#### [Task brief]
All pictures must be dropped, while the entries are given again word for word.

#### [Study material]
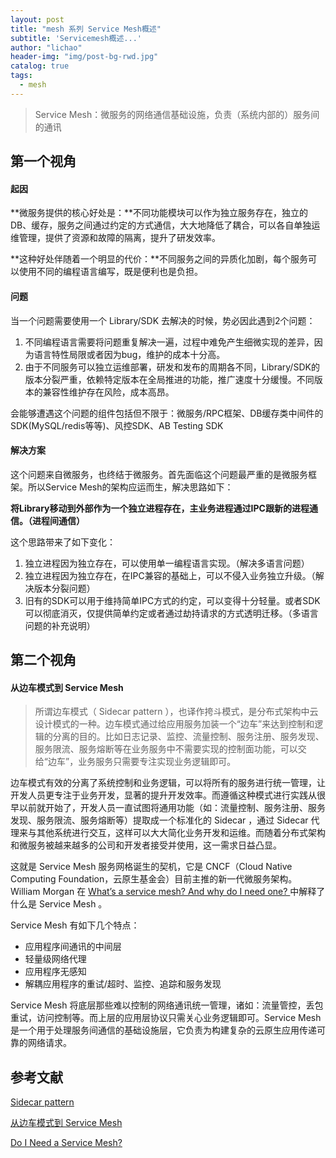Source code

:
 ```yaml
---
layout: post
title: "mesh 系列 Service Mesh概述"
subtitle: 'Servicemesh概述...'
author: "lichao"
header-img: "img/post-bg-rwd.jpg"
catalog: true
tags:
  - mesh 
---
```


> Service Mesh：微服务的网络通信基础设施，负责（系统内部的）服务间的通讯

## 第一个视角
#### 起因
**微服务提供的核心好处是：**不同功能模块可以作为独立服务存在，独立的DB、缓存，服务之间通过约定的方式通信，大大地降低了耦合，可以各自单独运维管理，提供了资源和故障的隔离，提升了研发效率。

**这种好处伴随着一个明显的代价：**不同服务之间的异质化加剧，每个服务可以使用不同的编程语言编写，既是便利也是负担。

#### 问题
当一个问题需要使用一个 Library/SDK 去解决的时候，势必因此遇到2个问题：
1. 不同编程语言需要将问题重复解决一遍，过程中难免产生细微实现的差异，因为语言特性局限或者因为bug，维护的成本十分高。
2. 由于不同服务可以独立运维部署，研发和发布的周期各不同，Library/SDK的版本分裂严重，依赖特定版本在全局推进的功能，推广速度十分缓慢。不同版本的兼容性维护存在风险，成本高昂。

会能够遭遇这个问题的组件包括但不限于：微服务/RPC框架、DB缓存类中间件的SDK(MySQL/redis等等)、风控SDK、AB Testing SDK
#### 解决方案

这个问题来自微服务，也终结于微服务。首先面临这个问题最严重的是微服务框架。所以Service Mesh的架构应运而生，解决思路如下：

**将Library移动到外部作为一个独立进程存在，主业务进程通过IPC跟新的进程通信。（进程间通信）**

这个思路带来了如下变化：
1. 独立进程因为独立存在，可以使用单一编程语言实现。（解决多语言问题）
2. 独立进程因为独立存在，在IPC兼容的基础上，可以不侵入业务独立升级。（解决版本分裂问题）
3. 旧有的SDK可以用于维持简单IPC方式的约定，可以变得十分轻量。或者SDK可以彻底消灭，仅提供简单约定或者通过劫持请求的方式透明迁移。（多语言问题的补充说明）

## 第二个视角
#### 从边车模式到 Service Mesh

> 所谓边车模式（ Sidecar pattern ），也译作挎斗模式，是分布式架构中云设计模式的一种。边车模式通过给应用服务加装一个“边车”来达到控制和逻辑的分离的目的。比如日志记录、监控、流量控制、服务注册、服务发现、服务限流、服务熔断等在业务服务中不需要实现的控制面功能，可以交给“边车”，业务服务只需要专注实现业务逻辑即可。

边车模式有效的分离了系统控制和业务逻辑，可以将所有的服务进行统一管理，让开发人员更专注于业务开发，显著的提升开发效率。而遵循这种模式进行实践从很早以前就开始了，开发人员一直试图将通用功能（如：流量控制、服务注册、服务发现、服务限流、服务熔断等）提取成一个标准化的 Sidecar ，通过 Sidecar 代理来与其他系统进行交互，这样可以大大简化业务开发和运维。而随着分布式架构和微服务被越来越多的公司和开发者接受并使用，这一需求日益凸显。

这就是 Service Mesh 服务网格诞生的契机，它是 CNCF（Cloud Native Computing Foundation，云原生基金会）目前主推的新一代微服务架构。 William Morgan 在 [What’s a service mesh? And why do I need one? ](https://buoyant.io/2017/04/25/whats-a-service-mesh-and-why-do-i-need-one/)中解释了什么是 Service Mesh 。

Service Mesh 有如下几个特点：
- 应用程序间通讯的中间层
- 轻量级网络代理
- 应用程序无感知
- 解耦应用程序的重试/超时、监控、追踪和服务发现

Service Mesh 将底层那些难以控制的网络通讯统一管理，诸如：流量管控，丢包重试，访问控制等。而上层的应用层协议只需关心业务逻辑即可。Service Mesh 是一个用于处理服务间通信的基础设施层，它负责为构建复杂的云原生应用传递可靠的网络请求。

## 参考文献

[Sidecar pattern](https://docs.microsoft.com/en-us/azure/architecture/patterns/sidecar)

[从边车模式到 Service Mesh](https://www.servicemesher.com/blog/from-sidecar-to-servicemesh/)

[Do I Need a Service Mesh? ](https://www.nginx.com/blog/do-i-need-a-service-mesh/)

#### [Solution for this problem]
Source code

:
 ```yaml
---
layout: post
title: "mesh 系列 Service Mesh概述"
subtitle: 'Servicemesh概述...'
author: "lichao"
header-img: "img/post-bg-rwd.jpg"
catalog: true
tags:
  - mesh 
---
```


> Service Mesh：微服务的网络通信基础设施，负责（系统内部的）服务间的通讯

## 第一个视角
#### 起因
**微服务提供的核心好处是：**不同功能模块可以作为独立服务存在，独立的DB、缓存，服务之间通过约定的方式通信，大大地降低了耦合，可以各自单独运维管理，提供了资源和故障的隔离，提升了研发效率。

**这种好处伴随着一个明显的代价：**不同服务之间的异质化加剧，每个服务可以使用不同的编程语言编写，既是便利也是负担。

#### 问题
当一个问题需要使用一个 Library/SDK 去解决的时候，势必因此遇到2个问题：
1. 不同编程语言需要将问题重复解决一遍，过程中难免产生细微实现的差异，因为语言特性局限或者因为bug，维护的成本十分高。
2. 由于不同服务可以独立运维部署，研发和发布的周期各不同，Library/SDK的版本分裂严重，依赖特定版本在全局推进的功能，推广速度十分缓慢。不同版本的兼容性维护存在风险，成本高昂。

会能够遭遇这个问题的组件包括但不限于：微服务/RPC框架、DB缓存类中间件的SDK(MySQL/redis等等)、风控SDK、AB Testing SDK
#### 解决方案

这个问题来自微服务，也终结于微服务。首先面临这个问题最严重的是微服务框架。所以Service Mesh的架构应运而生，解决思路如下：

**将Library移动到外部作为一个独立进程存在，主业务进程通过IPC跟新的进程通信。（进程间通信）**

这个思路带来了如下变化：
1. 独立进程因为独立存在，可以使用单一编程语言实现。（解决多语言问题）
2. 独立进程因为独立存在，在IPC兼容的基础上，可以不侵入业务独立升级。（解决版本分裂问题）
3. 旧有的SDK可以用于维持简单IPC方式的约定，可以变得十分轻量。或者SDK可以彻底消灭，仅提供简单约定或者通过劫持请求的方式透明迁移。（多语言问题的补充说明）

## 第二个视角
#### 从边车模式到 Service Mesh

> 所谓边车模式（ Sidecar pattern ），也译作挎斗模式，是分布式架构中云设计模式的一种。边车模式通过给应用服务加装一个“边车”来达到控制和逻辑的分离的目的。比如日志记录、监控、流量控制、服务注册、服务发现、服务限流、服务熔断等在业务服务中不需要实现的控制面功能，可以交给“边车”，业务服务只需要专注实现业务逻辑即可。

边车模式有效的分离了系统控制和业务逻辑，可以将所有的服务进行统一管理，让开发人员更专注于业务开发，显著的提升开发效率。而遵循这种模式进行实践从很早以前就开始了，开发人员一直试图将通用功能（如：流量控制、服务注册、服务发现、服务限流、服务熔断等）提取成一个标准化的 Sidecar ，通过 Sidecar 代理来与其他系统进行交互，这样可以大大简化业务开发和运维。而随着分布式架构和微服务被越来越多的公司和开发者接受并使用，这一需求日益凸显。

这就是 Service Mesh 服务网格诞生的契机，它是 CNCF（Cloud Native Computing Foundation，云原生基金会）目前主推的新一代微服务架构。 William Morgan 在 [What’s a service mesh? And why do I need one? ](https://buoyant.io/2017/04/25/whats-a-service-mesh-and-why-do-i-need-one/)中解释了什么是 Service Mesh 。

Service Mesh 有如下几个特点：
- 应用程序间通讯的中间层
- 轻量级网络代理
- 应用程序无感知
- 解耦应用程序的重试/超时、监控、追踪和服务发现

Service Mesh 将底层那些难以控制的网络通讯统一管理，诸如：流量管控，丢包重试，访问控制等。而上层的应用层协议只需关心业务逻辑即可。Service Mesh 是一个用于处理服务间通信的基础设施层，它负责为构建复杂的云原生应用传递可靠的网络请求。

## 参考文献

[Sidecar pattern](https://docs.microsoft.com/en-us/azure/architecture/patterns/sidecar)

[从边车模式到 Service Mesh](https://www.servicemesher.com/blog/from-sidecar-to-servicemesh/)

[Do I Need a Service Mesh? ](https://www.nginx.com/blog/do-i-need-a-service-mesh/)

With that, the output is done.